Her Luther-related social media activity has also extended outside the academic realm. She recently tweeted about her excitement at the opportunity to expand her nature photography repertoire during walks in Decorah’s natural areas and, in an interaction with @TheLutherBell1, promised to bring hot sauce and okra with her when she arrives at Luther. 

Irankunda expressed happiness about Dr. Ward’s amiability and ability to engage in more lighthearted conversation.

“She’s just really fun,” Irankunda said. “She’s not afraid to talk about Netflix and her passion for photography. She will be a president who all students can interact with and somebody who I think students will enjoy being around, hearing her stories, and just watching her be a part of this community.”

Irakunda added that she thinks these attributes will help Dr. Ward meaningfully engage with students.

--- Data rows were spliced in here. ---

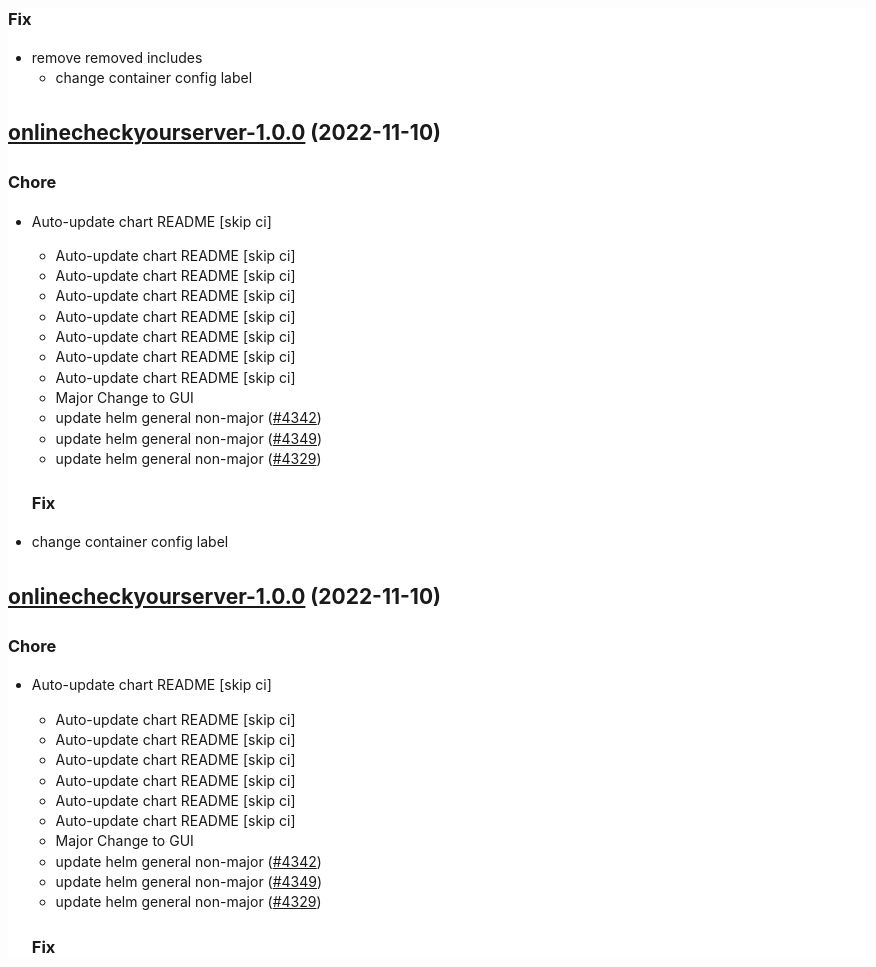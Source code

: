   ### Fix

- remove removed includes
  - change container config label
  
  


## [onlinecheckyourserver-1.0.0](https://github.com/truecharts/charts/compare/onlinecheckyourserver-0.0.35...onlinecheckyourserver-1.0.0) (2022-11-10)

### Chore

- Auto-update chart README [skip ci]
  - Auto-update chart README [skip ci]
  - Auto-update chart README [skip ci]
  - Auto-update chart README [skip ci]
  - Auto-update chart README [skip ci]
  - Auto-update chart README [skip ci]
  - Auto-update chart README [skip ci]
  - Auto-update chart README [skip ci]
  - Major Change to GUI
  - update helm general non-major ([#4342](https://github.com/truecharts/charts/issues/4342))
  - update helm general non-major ([#4349](https://github.com/truecharts/charts/issues/4349))
  - update helm general non-major ([#4329](https://github.com/truecharts/charts/issues/4329))
  
  ### Fix

- change container config label
  
  


## [onlinecheckyourserver-1.0.0](https://github.com/truecharts/charts/compare/onlinecheckyourserver-0.0.35...onlinecheckyourserver-1.0.0) (2022-11-10)

### Chore

- Auto-update chart README [skip ci]
  - Auto-update chart README [skip ci]
  - Auto-update chart README [skip ci]
  - Auto-update chart README [skip ci]
  - Auto-update chart README [skip ci]
  - Auto-update chart README [skip ci]
  - Auto-update chart README [skip ci]
  - Major Change to GUI
  - update helm general non-major ([#4342](https://github.com/truecharts/charts/issues/4342))
  - update helm general non-major ([#4349](https://github.com/truecharts/charts/issues/4349))
  - update helm general non-major ([#4329](https://github.com/truecharts/charts/issues/4329))

  ### Fix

“I know as a student I’m more prone to listen and more prone to attend and to be a part of conversations with individuals who I know are, obviously smart and eloquent, but also who know how to let loose and chill and have fun,” Irakunda said. “I think that’s what won me over and I think that’s one of the things students are really going to enjoy about her.”

Paulson noted that she thinks Dr. Ward will be able to successfully balance preservation of culture and traditions that are important to Luther with a spirit of collaborative advocacy for necessary institutional change.

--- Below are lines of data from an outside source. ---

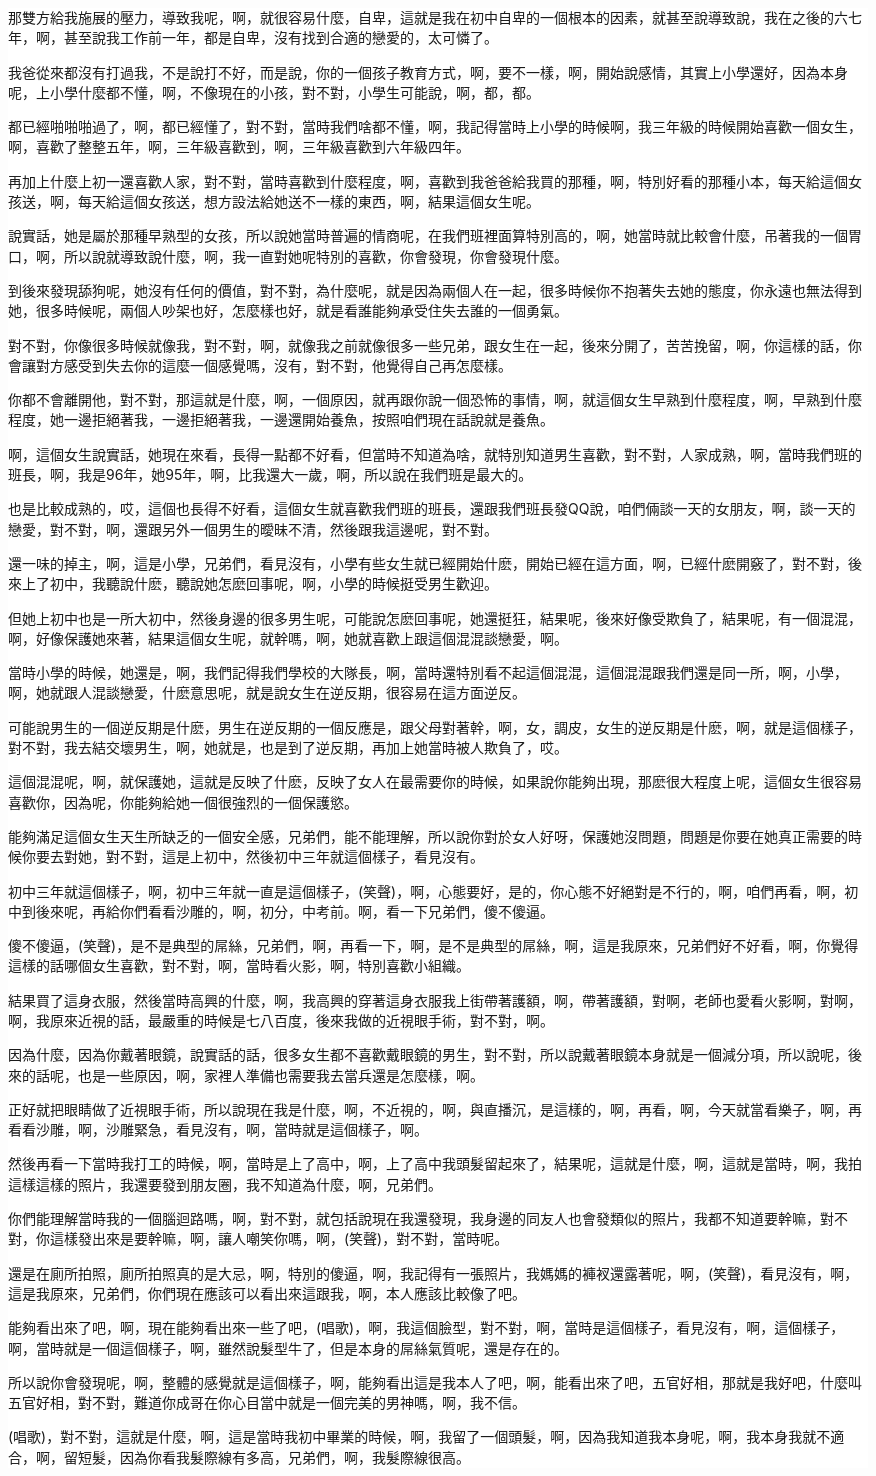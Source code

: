 那雙方給我施展的壓力，導致我呢，啊，就很容易什麼，自卑，這就是我在初中自卑的一個根本的因素，就甚至說導致說，我在之後的六七年，啊，甚至說我工作前一年，都是自卑，沒有找到合適的戀愛的，太可憐了。

我爸從來都沒有打過我，不是說打不好，而是說，你的一個孩子教育方式，啊，要不一樣，啊，開始說感情，其實上小學還好，因為本身呢，上小學什麼都不懂，啊，不像現在的小孩，對不對，小學生可能說，啊，都，都。

都已經啪啪啪過了，啊，都已經懂了，對不對，當時我們啥都不懂，啊，我記得當時上小學的時候啊，我三年級的時候開始喜歡一個女生，啊，喜歡了整整五年，啊，三年級喜歡到，啊，三年級喜歡到六年級四年。

再加上什麼上初一還喜歡人家，對不對，當時喜歡到什麼程度，啊，喜歡到我爸爸給我買的那種，啊，特別好看的那種小本，每天給這個女孩送，啊，每天給這個女孩送，想方設法給她送不一樣的東西，啊，結果這個女生呢。

說實話，她是屬於那種早熟型的女孩，所以說她當時普遍的情商呢，在我們班裡面算特別高的，啊，她當時就比較會什麼，吊著我的一個胃口，啊，所以說就導致說什麼，啊，我一直對她呢特別的喜歡，你會發現，你會發現什麼。

到後來發現舔狗呢，她沒有任何的價值，對不對，為什麼呢，就是因為兩個人在一起，很多時候你不抱著失去她的態度，你永遠也無法得到她，很多時候呢，兩個人吵架也好，怎麼樣也好，就是看誰能夠承受住失去誰的一個勇氣。

對不對，你像很多時候就像我，對不對，啊，就像我之前就像很多一些兄弟，跟女生在一起，後來分開了，苦苦挽留，啊，你這樣的話，你會讓對方感受到失去你的這麼一個感覺嗎，沒有，對不對，他覺得自己再怎麼樣。

你都不會離開他，對不對，那這就是什麼，啊，一個原因，就再跟你說一個恐怖的事情，啊，就這個女生早熟到什麼程度，啊，早熟到什麼程度，她一邊拒絕著我，一邊拒絕著我，一邊還開始養魚，按照咱們現在話說就是養魚。

啊，這個女生說實話，她現在來看，長得一點都不好看，但當時不知道為啥，就特別知道男生喜歡，對不對，人家成熟，啊，當時我們班的班長，啊，我是96年，她95年，啊，比我還大一歲，啊，所以說在我們班是最大的。

也是比較成熟的，哎，這個也長得不好看，這個女生就喜歡我們班的班長，還跟我們班長發QQ說，咱們倆談一天的女朋友，啊，談一天的戀愛，對不對，啊，還跟另外一個男生的曖昧不清，然後跟我這邊呢，對不對。

還一味的掉主，啊，這是小學，兄弟們，看見沒有，小學有些女生就已經開始什麽，開始已經在這方面，啊，已經什麽開竅了，對不對，後來上了初中，我聽說什麽，聽說她怎麽回事呢，啊，小學的時候挺受男生歡迎。

但她上初中也是一所大初中，然後身邊的很多男生呢，可能說怎麽回事呢，她還挺狂，結果呢，後來好像受欺負了，結果呢，有一個混混，啊，好像保護她來著，結果這個女生呢，就幹嗎，啊，她就喜歡上跟這個混混談戀愛，啊。

當時小學的時候，她還是，啊，我們記得我們學校的大隊長，啊，當時還特別看不起這個混混，這個混混跟我們還是同一所，啊，小學，啊，她就跟人混談戀愛，什麽意思呢，就是說女生在逆反期，很容易在這方面逆反。

可能說男生的一個逆反期是什麽，男生在逆反期的一個反應是，跟父母對著幹，啊，女，調皮，女生的逆反期是什麽，啊，就是這個樣子，對不對，我去結交壞男生，啊，她就是，也是到了逆反期，再加上她當時被人欺負了，哎。

這個混混呢，啊，就保護她，這就是反映了什麽，反映了女人在最需要你的時候，如果說你能夠出現，那麽很大程度上呢，這個女生很容易喜歡你，因為呢，你能夠給她一個很強烈的一個保護慾。

能夠滿足這個女生天生所缺乏的一個安全感，兄弟們，能不能理解，所以說你對於女人好呀，保護她沒問題，問題是你要在她真正需要的時候你要去對她，對不對，這是上初中，然後初中三年就這個樣子，看見沒有。

初中三年就這個樣子，啊，初中三年就一直是這個樣子，(笑聲)，啊，心態要好，是的，你心態不好絕對是不行的，啊，咱們再看，啊，初中到後來呢，再給你們看看沙雕的，啊，初分，中考前。啊，看一下兄弟們，傻不傻逼。

傻不傻逼，(笑聲)，是不是典型的屌絲，兄弟們，啊，再看一下，啊，是不是典型的屌絲，啊，這是我原來，兄弟們好不好看，啊，你覺得這樣的話哪個女生喜歡，對不對，啊，當時看火影，啊，特別喜歡小組織。

結果買了這身衣服，然後當時高興的什麼，啊，我高興的穿著這身衣服我上街帶著護額，啊，帶著護額，對啊，老師也愛看火影啊，對啊，啊，我原來近視的話，最嚴重的時候是七八百度，後來我做的近視眼手術，對不對，啊。

因為什麼，因為你戴著眼鏡，說實話的話，很多女生都不喜歡戴眼鏡的男生，對不對，所以說戴著眼鏡本身就是一個減分項，所以說呢，後來的話呢，也是一些原因，啊，家裡人準備也需要我去當兵還是怎麼樣，啊。

正好就把眼睛做了近視眼手術，所以說現在我是什麼，啊，不近視的，啊，與直播沉，是這樣的，啊，再看，啊，今天就當看樂子，啊，再看看沙雕，啊，沙雕緊急，看見沒有，啊，當時就是這個樣子，啊。

然後再看一下當時我打工的時候，啊，當時是上了高中，啊，上了高中我頭髮留起來了，結果呢，這就是什麼，啊，這就是當時，啊，我拍這樣這樣的照片，我還要發到朋友圈，我不知道為什麼，啊，兄弟們。

你們能理解當時我的一個腦迴路嗎，啊，對不對，就包括說現在我還發現，我身邊的同友人也會發類似的照片，我都不知道要幹嘛，對不對，你這樣發出來是要幹嘛，啊，讓人嘲笑你嗎，啊，(笑聲)，對不對，當時呢。

還是在廁所拍照，廁所拍照真的是大忌，啊，特別的傻逼，啊，我記得有一張照片，我媽媽的褲衩還露著呢，啊，(笑聲)，看見沒有，啊，這是我原來，兄弟們，你們現在應該可以看出來這跟我，啊，本人應該比較像了吧。

能夠看出來了吧，啊，現在能夠看出來一些了吧，(唱歌)，啊，我這個臉型，對不對，啊，當時是這個樣子，看見沒有，啊，這個樣子，啊，當時就是一個這個樣子，啊，雖然說髮型牛了，但是本身的屌絲氣質呢，還是存在的。

所以說你會發現呢，啊，整體的感覺就是這個樣子，啊，能夠看出這是我本人了吧，啊，能看出來了吧，五官好相，那就是我好吧，什麼叫五官好相，對不對，難道你成哥在你心目當中就是一個完美的男神嗎，啊，我不信。

(唱歌)，對不對，這就是什麼，啊，這是當時我初中畢業的時候，啊，我留了一個頭髮，啊，因為我知道我本身呢，啊，我本身我就不適合，啊，留短髮，因為你看我髮際線有多高，兄弟們，啊，我髮際線很高。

“Any time you’re looking for leadership it’s important that your potential leaders understand the culture and can embrace the culture and yet at the same time be very collaborative and inclusive in the process of developing solutions to challenges and leading change,” Paulson said. “That’s what good leaders do. They’re not making decisions in a vacuum, they’re building teams around what it takes to execute against a particular challenge or problem. [Dr. Ward] has demonstrated repeatedly the ability to do that.”

With the selection process complete, the presidential transition committee will now start its work in earnest.

“The next step is planning the transition,” Paulson said. “The transition entails a combination of giving Dr. Ward opportunities to come to campus and get to know folks this spring while she is simultaneously transitioning her responsibilities down at Centenary. And then the second part of the transition process is to celebrate Dr. Carlson’s tenure and her contributions to the college. We want this to be a smooth and seamless transition: thanking Dr. Carlson for all her contributions and at the same time welcoming Dr. Ward to campus.”

Paulson highlighted the importance of Dr. Ward being able to spend time on campus this spring to start meeting more of the Luther community and learning more about what lies ahead.

“Part of the transition committee’s responsibility is to, across the various constituencies from students to faculty to Decorah community members to alumni, set up a transition program that will allow her to get to know the college, get to know the way the things are done and what the key priorities are as she heads into next fall’s session,” Paulson said. “But at the same time making sure there’s an appropriate pace to all those initial conversations that she’ll want to have with folks across all those constituencies.”

Irakunda looks forward to watching Dr. Ward engage with the community.

“I’m super excited for her to become a part of this community—not only Luther’s on-campus community but also the Decorah community and even the worldwide Luther community,” Irakunda said. “I think she’s going to be a president who engages so many different perspectives and engages so many different people. I think Luther is very lucky.”